WHAT THIS TASK INVOLVES
Tally every line of the listing where the string "AppleScripts" is found, and state the total alone.

SOURCE MATERIAL
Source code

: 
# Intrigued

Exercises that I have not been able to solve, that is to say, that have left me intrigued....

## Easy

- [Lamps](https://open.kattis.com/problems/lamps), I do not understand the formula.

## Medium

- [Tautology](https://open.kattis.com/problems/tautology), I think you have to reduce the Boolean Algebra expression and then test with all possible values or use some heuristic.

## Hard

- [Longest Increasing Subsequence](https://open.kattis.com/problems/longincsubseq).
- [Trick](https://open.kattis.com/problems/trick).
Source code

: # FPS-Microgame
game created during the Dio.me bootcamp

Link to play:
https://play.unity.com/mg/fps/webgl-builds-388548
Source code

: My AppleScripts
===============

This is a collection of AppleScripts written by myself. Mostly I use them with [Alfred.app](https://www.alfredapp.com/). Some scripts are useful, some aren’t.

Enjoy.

SOLUTION FOR THIS EXERCISE
2